The reality is that this marketplace has existed for decades. This is not something that was proliferated at that time. We have seen two categories of resellers out there, and again these have existed since the beginning of the concert industry. You have the professional resellers and you have the individuals who can't use their ticket, for whatever reason, and are trying to get rid of it because the industry generally has a no-refund policy. Sometimes those are people, these days, who will buy four tickets knowing they will only use two, and hope that by selling two they will cover off most of the expense of the first pair. It happens. But I don't think we've seen a proliferation of the secondary market. We've just seen it come to the surface, because it's been democratized in a way that wasn't really the case before. It used to be the guy in the trench coat standing on the corner, yelling at you as you went by. Those people used to circumvent systems by doing things like engaging homeless people to line up for them outside the record store before the on sale.... The technology and the practices have evolved. Instead of those people in line outside the record store, we have bots, and there are all kinds of other things that are trying to circumvent the control that our industry is trying to put in place.

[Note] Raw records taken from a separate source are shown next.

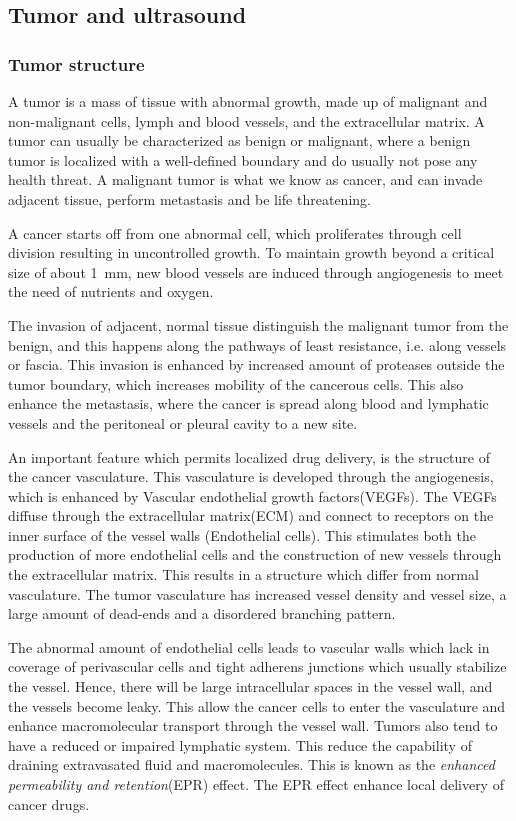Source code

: \clearpage
\subsection{Tumor and ultrasound}
\subsubsection{Tumor structure}

 A tumor is a mass of tissue with abnormal growth, made up of malignant and non-malignant cells, lymph and blood vessels, and the extracellular matrix. A tumor can usually be characterized as benign or malignant, where a benign tumor is localized with a well-defined boundary and do usually not pose any health threat. A malignant tumor is what we know as cancer, and can invade adjacent tissue, perform metastasis and be life threatening\cite{king2006cancer}. 

A cancer starts off from one abnormal cell, which proliferates through cell division resulting in uncontrolled growth. To maintain growth beyond a critical size of about \SI{1}{\milli\metre}\cite{king2006cancer}, new blood vessels are induced through angiogenesis to meet the need of nutrients and oxygen. 

The invasion of adjacent, normal tissue distinguish the malignant tumor from the benign, and this happens along  the pathways of least resistance, i.e. along vessels or fascia. This invasion is enhanced by increased amount of proteases outside the tumor boundary, which increases mobility of the cancerous cells. This also enhance the metastasis, where the cancer is spread along blood and lymphatic vessels and the peritoneal or pleural cavity to a new site\cite{king2006cancer}.
 
An important feature which permits localized drug delivery, is the structure of the cancer vasculature. This vasculature is developed through the angiogenesis, which is enhanced by Vascular endothelial growth factors(VEGFs). The VEGFs diffuse through the extracellular matrix(ECM) and connect to receptors on the inner surface of the vessel walls (Endothelial cells)\cite{Koumoutsakos2013}. This stimulates both the production of more endothelial cells and the construction of new vessels through the extracellular matrix\cite{Nishida2006}. This results in a structure which differ from normal vasculature. The tumor vasculature has increased vessel density and vessel size, a large amount of dead-ends and a disordered branching pattern.    

The abnormal amount of endothelial cells leads to vascular walls which lack in coverage of perivascular cells and tight adherens junctions which usually stabilize the vessel. Hence, there will be large intracellular spaces in the vessel wall, and the vessels become leaky. This allow the cancer cells to enter the vasculature and enhance macromolecular transport through the vessel wall. Tumors also tend to have a reduced or impaired lymphatic system. This reduce the capability of draining extravasated fluid and macromolecules. This is known as the \textit{enhanced permeability and retention}(EPR) effect\cite{Matsumura1986}. The EPR effect enhance local delivery of cancer drugs.



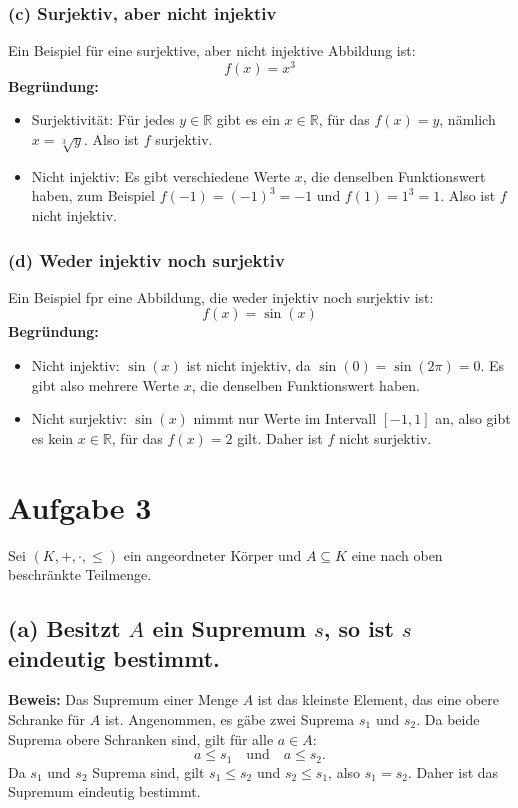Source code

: \documentclass[11pt]{article}
\begin{document}
\subsubsection*{(c) Surjektiv, aber nicht injektiv}

Ein Beispiel für eine surjektive, aber nicht injektive Abbildung ist:
\[
f(x) = x^3
\]
\textbf{Begründung:}
\begin{itemize}
    \item Surjektivität: Für jedes \( y \in \mathbb{R} \) gibt es ein \( x \in \mathbb{R} \), für das \( f(x) = y \), nämlich \( x = \sqrt[3]{y} \). Also ist \( f \) surjektiv.
    \item Nicht injektiv: Es gibt verschiedene Werte \( x \), die denselben Funktionswert haben, zum Beispiel \( f(-1) = (-1)^3 = -1 \) und \( f(1) = 1^3 = 1 \). Also ist \( f \) nicht injektiv.
\end{itemize}

\subsubsection*{(d) Weder injektiv noch surjektiv}

Ein Beispiel fpr eine Abbildung, die weder injektiv noch surjektiv ist:
\[
f(x) = \sin(x)
\]
\textbf{Begründung:}
\begin{itemize}
    \item Nicht injektiv: \( \sin(x) \) ist nicht injektiv, da \( \sin(0) = \sin(2\pi) = 0 \). Es gibt also mehrere Werte \( x \), die denselben Funktionswert haben.
    \item Nicht surjektiv: \( \sin(x) \) nimmt nur Werte im Intervall \( [-1, 1] \) an, also gibt es kein \( x \in \mathbb{R} \), für das \( f(x) = 2 \) gilt. Daher ist \( f \) nicht surjektiv.
\end{itemize}

\section*{Aufgabe 3}

Sei \( (K, +, \cdot, \leq) \) ein angeordneter Körper und \( A \subseteq K \) eine nach oben beschränkte Teilmenge.

\subsection*{(a) Besitzt \( A \) ein Supremum \( s \), so ist \( s \) eindeutig bestimmt.}

\textbf{Beweis:} Das Supremum einer Menge \( A \) ist das kleinste Element, das eine obere Schranke für \( A \) ist. Angenommen, es gäbe zwei Suprema \( s_1 \) und \( s_2 \). Da beide Suprema obere Schranken sind, gilt für alle \( a \in A \):
\[
a \leq s_1 \quad \text{und} \quad a \leq s_2.
\]
Da \( s_1 \) und \( s_2 \) Suprema sind, gilt \( s_1 \leq s_2 \) und \( s_2 \leq s_1 \), also \( s_1 = s_2 \). Daher ist das Supremum eindeutig bestimmt.
\end{document}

I don't think it's a new problem. When you take a look at it with that larger lens, looking at a longer stretch of history, you recognize that there have been countless legislated interventions over the years. In this province, Ontario, up until a few years ago it was entirely illegal to sell a ticket above face value. As we all know, that did nothing to stop the secondary market, because of the lack of enforcement.
The marketplace is evolving, but I don't think the arrival of StubHub necessarily changed it that much.